Pernah Berada di Posisi Gagal? Keep Move On Saja…

Fail, flop, collapse, flunk, fizzle out, bust, adalah bahasa keren dari gagal.

Sebuah kata yang menurut kebanyakan dari kita adalah hal yang selalu dijauhkan dari kehidupan.

Namun, semua memang sudah sepatutnya kita pernah mengalami sebuah kegagalan.

Tak perlu kita berkeluh kesah tak tentu arah. Karena pada kenyataannya jika seseorang inginkan suatu perubahan pasti akan melalui hambatan-hambatan yang menggelitik.
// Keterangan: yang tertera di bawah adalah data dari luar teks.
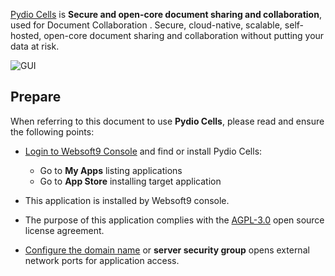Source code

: [Pydio Cells](https://pydio.com/) is **Secure and open-core document sharing and collaboration**, used for Document Collaboration . Secure, cloud-native, scalable, self-hosted, open-core document sharing and collaboration without putting your data at risk.


![GUI](http://libs.websoft9.com/Websoft9/DocsPicture/en/cells/cells-gui-websoft9.png)


## Prepare

When referring to this document to use **Pydio Cells**, please read and ensure the following points:

- [Login to Websoft9 Console](./login-console) and find or install Pydio Cells:
  - Go to **My Apps** listing applications 
  - Go to **App Store** installing target application

- This application is installed by Websoft9 console.


- The purpose of this application complies with the [AGPL-3.0](https://opensource.org/licenses/AGPL-3.0) open source license agreement.


- [Configure the domain name](./domain-set) or **server security group** opens external network ports for application access.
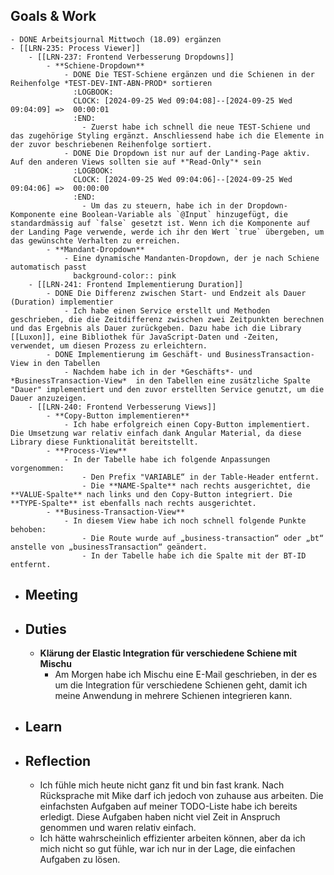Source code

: ## Goals & Work
	- DONE Arbeitsjournal Mittwoch (18.09) ergänzen
	- [[LRN-235: Process Viewer]]
		- [[LRN-237: Frontend Verbesserung Dropdowns]]
			- **Schiene-Dropdown**
				- DONE Die TEST-Schiene ergänzen und die Schienen in der Reihenfolge *TEST-DEV-INT-ABN-PROD* sortieren
				  :LOGBOOK:
				  CLOCK: [2024-09-25 Wed 09:04:08]--[2024-09-25 Wed 09:04:09] =>  00:00:01
				  :END:
					- Zuerst habe ich schnell die neue TEST-Schiene und das zugehörige Styling ergänzt. Anschliessend habe ich die Elemente in der zuvor beschriebenen Reihenfolge sortiert.
				- DONE Die Dropdown ist nur auf der Landing-Page aktiv. Auf den anderen Views sollten sie auf *"Read-Only"* sein
				  :LOGBOOK:
				  CLOCK: [2024-09-25 Wed 09:04:06]--[2024-09-25 Wed 09:04:06] =>  00:00:00
				  :END:
					- Um das zu steuern, habe ich in der Dropdown-Komponente eine Boolean-Variable als `@Input` hinzugefügt, die standardmässig auf `false` gesetzt ist. Wenn ich die Komponente auf der Landing Page verwende, werde ich ihr den Wert `true` übergeben, um das gewünschte Verhalten zu erreichen.
			- **Mandant-Dropdown**
				- Eine dynamische Mandanten-Dropdown, der je nach Schiene automatisch passt
				  background-color:: pink
		- [[LRN-241: Frontend Implementierung Duration]]
			- DONE Die Differenz zwischen Start- und Endzeit als Dauer (Duration) implementier
				- Ich habe einen Service erstellt und Methoden geschrieben, die die Zeitdifferenz zwischen zwei Zeitpunkten berechnen und das Ergebnis als Dauer zurückgeben. Dazu habe ich die Library [[Luxon]], eine Bibliothek für JavaScript-Daten und -Zeiten, verwendet, um diesen Prozess zu erleichtern.
			- DONE Implementierung im Geschäft- und BusinessTransaction-View in den Tabellen
				- Nachdem habe ich in der *Geschäfts*- und *BusinessTransaction-View*  in den Tabellen eine zusätzliche Spalte "Dauer" implementiert und den zuvor erstellten Service genutzt, um die Dauer anzuzeigen.
		- [[LRN-240: Frontend Verbesserung Views]]
			- **Copy-Button implementieren**
				- Ich habe erfolgreich einen Copy-Button implementiert. Die Umsetzung war relativ einfach dank Angular Material, da diese Library diese Funktionalität bereitstellt.
			- **Process-View**
				- In der Tabelle habe ich folgende Anpassungen vorgenommen:
					- Den Prefix "VARIABLE“ in der Table-Header entfernt.
					- Die **NAME-Spalte** nach rechts ausgerichtet, die **VALUE-Spalte** nach links und den Copy-Button integriert. Die **TYPE-Spalte** ist ebenfalls nach rechts ausgerichtet.
			- **Business-Transaction-View**
				- In diesem View habe ich noch schnell folgende Punkte behoben:
					- Die Route wurde auf „business-transaction“ oder „bt“ anstelle von „businessTransaction“ geändert.
					- In der Tabelle habe ich die Spalte mit der BT-ID entfernt.
- ## Meeting
- ## Duties
	- **Klärung der Elastic Integration für verschiedene Schiene mit Mischu**
		- Am Morgen habe ich Mischu eine E-Mail geschrieben, in der es um die Integration für verschiedene Schienen geht, damit ich meine Anwendung in mehrere Schienen integrieren kann.
- ## Learn
- ## Reflection
	- Ich fühle mich heute nicht ganz fit und bin fast krank. Nach Rücksprache mit Mike darf ich jedoch von zuhause aus arbeiten. Die einfachsten Aufgaben auf meiner TODO-Liste habe ich bereits erledigt. Diese Aufgaben haben nicht viel Zeit in Anspruch genommen und waren relativ einfach.
	- Ich hätte wahrscheinlich effizienter arbeiten können, aber da ich mich nicht so gut fühle, war ich nur in der Lage, die einfachen Aufgaben zu lösen.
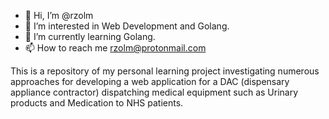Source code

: - 👋 Hi, I’m @rzolm
- 👀 I’m interested in Web Development and Golang.
- 🌱 I’m currently learning Golang.
- 📫 How to reach me rzolm@protonmail.com

<!---
rzolm/rzolm is a ✨ special ✨ repository because its `README.md` (this file) appears on your GitHub profile.
You can click the Preview link to take a look at your changes.
--->

This is a repository of my personal learning project investigating numerous approaches for developing a web application for a DAC (dispensary appliance contractor) dispatching medical equipment such as Urinary products and Medication to NHS patients.

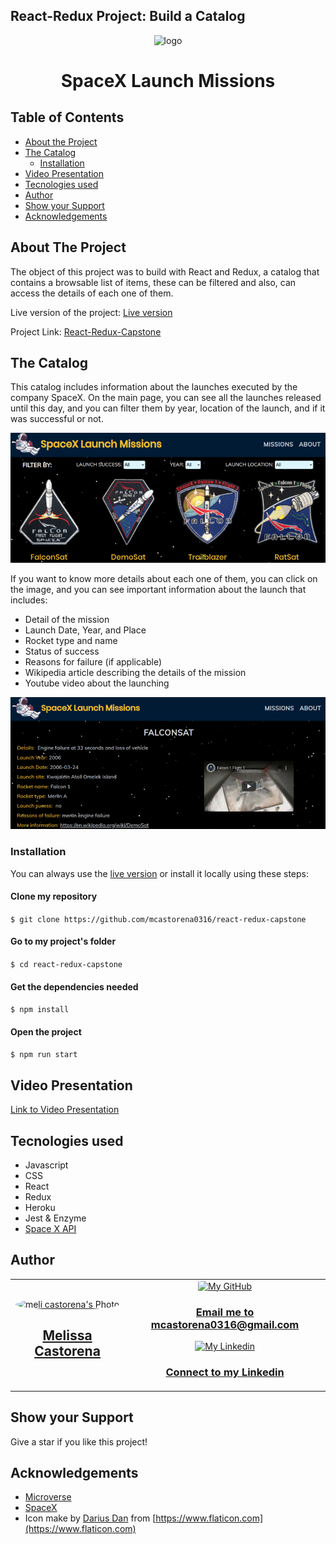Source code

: ## React-Redux Project: Build a Catalog

<div align="center">
 <img src="https://i.ibb.co/WvPzK3t/logo.png" alt="logo" width="90" height="80">
  <h1 color= "rgb(243, 190, 44)" font-size= "40"> SpaceX Launch Missions </h1>
</div>

## Table of Contents

* [About the Project](#about-the-project)
* [The Catalog](#the-catalog)
  * [Installation](#installation)
* [Video Presentation](#video-presentation)
* [Tecnologies used](#tecnologies-used)
* [Author](#author)
* [Show your Support](#show-your-support)
* [Acknowledgements](#acknowledgements)

<!-- ABOUT THE PROJECT -->
## About The Project

The object of this project was to build with React and Redux, a catalog that contains a browsable list of items, these can be filtered and also, can access the details of each one of them.

Live version of the project: [Live version](https://react-redux-spacex.herokuapp.com/)

Project Link: [React-Redux-Capstone](https://github.com/mcastorena0316/react-redux-capstone)


<!-- THE GAME -->
## The Catalog

This catalog includes information about the launches executed by the company SpaceX. On the main page, you can see all the launches released until this day, and you can filter them by year, location of the launch, and if it was successful or not.

<div align="center"><img src="public/missions.png" alt="missions"></div>

If you want to know more details about each one of them, you can click on the image, and you can see important information about the launch that includes: 

* Detail of the mission
* Launch Date, Year, and Place
* Rocket type and name
* Status of success
* Reasons for failure (if applicable)
* Wikipedia article describing the details of the mission
* Youtube video about the launching

<div align="center"><img src="public/onemission.png" alt="onemission"></div>

<!-- INSTALLATION -->
### Installation

You can always use the [live version](https://react-redux-spacex.herokuapp.com/) or install it locally using these steps:

#### Clone my repository

`$ git clone https://github.com/mcastorena0316/react-redux-capstone`

#### Go to my project's folder

`$ cd react-redux-capstone`

#### Get the dependencies needed

`$ npm install`

#### Open the project
`$ npm run start`


<!-- VIDEO PRESENTATION -->
## Video Presentation
[Link to Video Presentation](https://drive.google.com/file/d/1FjM_2btBqAaO6UN_2znlV3hF1s5q5iam/view)

<!-- TECNOLOGIES USED -->
## Tecnologies used
* Javascript
* CSS
* React
* Redux
* Heroku
* Jest & Enzyme
* [Space X API](https://api.spacexdata.com/)

<!--AUTHOR -->
## Author
<table style="width:100%">
  <tr>
    <td>
      <div align="center">
        <a href="[./docs/img/photo.png](https://github.com/mcastorena0316)" target="_blank" rel="author">
          <img src="https://avatars0.githubusercontent.com/u/52794673?s=460&v=4" style="border-radius: 50%; min-width: 100px;" alt="meli castorena's Photo" width="200px">
        </a>
        <h2>
          <a href="https://mcastorena0316.github.io/portfolio/" target="_blank" rel="author">
              Melissa Castorena
          </a>
        </h2>
      </div>
    </td>
    <td>
      <div align="center">
       <a href="mcastorena0316@gmail.com" target="_blank" rel="author">
          <img src="https://img.icons8.com/color/48/000000/message-squared.png" style="border-radius: 10%" alt="My GitHub" height="45px">
          <h3>
              Email me to 
              <a href="mailto:mcastorena0316@gmail.com">
                  mcastorena0316@gmail.com
              </a>
          </h3>
        </a>
        <a href="https://www.linkedin.com/in/melissa-castorena/">
          <img src="https://img.icons8.com/color/48/000000/linkedin.png" alt="My Linkedin" height="45px">
          <h3>
              Connect to my Linkedin
          </h3>
        </a>
      </div>
    </td>
  </tr>
</table>

<!-- SHOW YOUR SUPPORT -->
## Show your Support

Give a star if you like this project!

<!-- ACKNOWLEDGEMENTS -->
## Acknowledgements

* [Microverse](https://www.microverse.org/)
* [SpaceX](https://www.spacex.com/)
* Icon make by [Darius Dan](https://www.flaticon.es/autores/darius-dan) from [https://www.flaticon.com](https://www.flaticon.com)











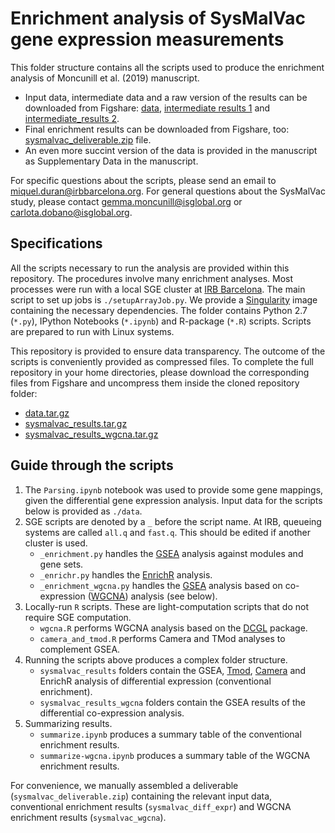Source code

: # Enrichment analysis of SysMalVac gene expression measurements

This folder structure contains all the scripts used to produce the enrichment analysis of Moncunill et al. (2019) manuscript.

* Input data, intermediate data and a raw version of the results can be downloaded from Figshare: [data](), [intermediate results 1]() and [intermediate_results 2]().
* Final enrichment results can be downloaded from Figshare, too: [sysmalvac_deliverable.zip](https://figshare.com/s/cd96f43063f2ab2c3e5d) file.
* An even more succint version of the data is provided in the manuscript as Supplementary Data in the manuscript.

For specific questions about the scripts, please send an email to <miquel.duran@irbbarcelona.org>.
For general questions about the SysMalVac study, please contact <gemma.moncunill@isglobal.org> or <carlota.dobano@isglobal.org>.

## Specifications

All the scripts necessary to run the analysis are provided within this repository. The procedures involve many enrichment analyses. Most processes were run with a local SGE cluster at [IRB Barcelona](http://irbbarcelona.org). The main script to set up jobs is `./setupArrayJob.py`. We provide a [Singularity](https://www.sylabs.io/docs/) image containing the necessary dependencies. The folder contains Python 2.7 (`*.py`), IPython Notebooks (`*.ipynb`) and R-package (`*.R`) scripts. Scripts are prepared to run with Linux systems.

This repository is provided to ensure data transparency. The outcome of the scripts is conveniently provided as compressed files. To complete the full repository in your home directories, please download the corresponding files from Figshare and uncompress them inside the cloned repository folder:
* [data.tar.gz]()
* [sysmalvac_results.tar.gz]()
* [sysmalvac_results_wgcna.tar.gz]()

## Guide through the scripts

1. The `Parsing.ipynb` notebook was used to provide some gene mappings, given the differential gene expression analysis. Input data for the scripts below is provided as `./data`.
2. SGE scripts are denoted by a `_` before the script name. At IRB, queueing systems are called `all.q` and `fast.q`. This should be edited if another cluster is used.
   * `_enrichment.py` handles the [GSEA](http://software.broadinstitute.org/gsea/index.jsp) analysis against modules and gene sets.
   * `_enrichr.py` handles the [EnrichR](https://amp.pharm.mssm.edu/Enrichr/) analysis.
   * `_enrichment_wgcna.py` handles the [GSEA](http://software.broadinstitute.org/gsea/index.jsp) analysis based on co-expression ([WGCNA](https://horvath.genetics.ucla.edu/html/CoexpressionNetwork/Rpackages/WGCNA/Tutorials/)) analysis (see below).
3. Locally-run `R` scripts. These are light-computation scripts that do not require SGE computation.
   * `wgcna.R` performs WGCNA analysis based on the [DCGL](https://cran.r-project.org/web/packages/DCGL/index.html) package.
   * `camera_and_tmod.R` performs Camera and TMod analyses to complement GSEA.
4. Running the scripts above produces a complex folder structure.
   * `sysmalvac_results` folders contain the GSEA, [Tmod](https://cran.r-project.org/web/packages/tmod/index.html), [Camera](http://bioconductor.org/packages/release/bioc/html/CAMERA.html) and EnrichR analysis of differential expression (conventional enrichment).
   * `sysmalvac_results_wgcna` folders contain the GSEA results of the differential co-expression analysis.
5. Summarizing results.
   * `summarize.ipynb` produces a summary table of the conventional enrichment results.
   * `summarize-wgcna.ipynb` produces a summary table of the WGCNA enrichment results.

For convenience, we manually assembled a deliverable (`sysmalvac_deliverable.zip`) containing the relevant input data, conventional enrichment results (`sysmalvac_diff_expr`) and WGCNA enrichment results (`sysmalvac_wgcna`).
Itu bisa saja godaan, penghalang, sekaligus menghambat langkah kita menjadi lebih baik, yang tentunya sangat kita hindari.

Kita mengenal baik slogan tentang perubahan yang mengatakan bahwa siapapun yang ingin berubah ke arah lebih baik dari segala aspek, maka harus melalui proses perubahan yang berarti.

Meskipun di setiap perubahan itu ada saja yang tidak memberikan hasil baik.

Disitulah letak sebuah kegagalan. Meski belum berhasil, maka mengharuskan kita lebih keras berusaha memperbaiki proses yang setingkat lebih baik.

Menurut AN. Ubaedy (2008), dalam bukunya berjudul Tiada Musibah Tanpa Hikmah, dikenalnya istilah “Pancasila Kegagalan”.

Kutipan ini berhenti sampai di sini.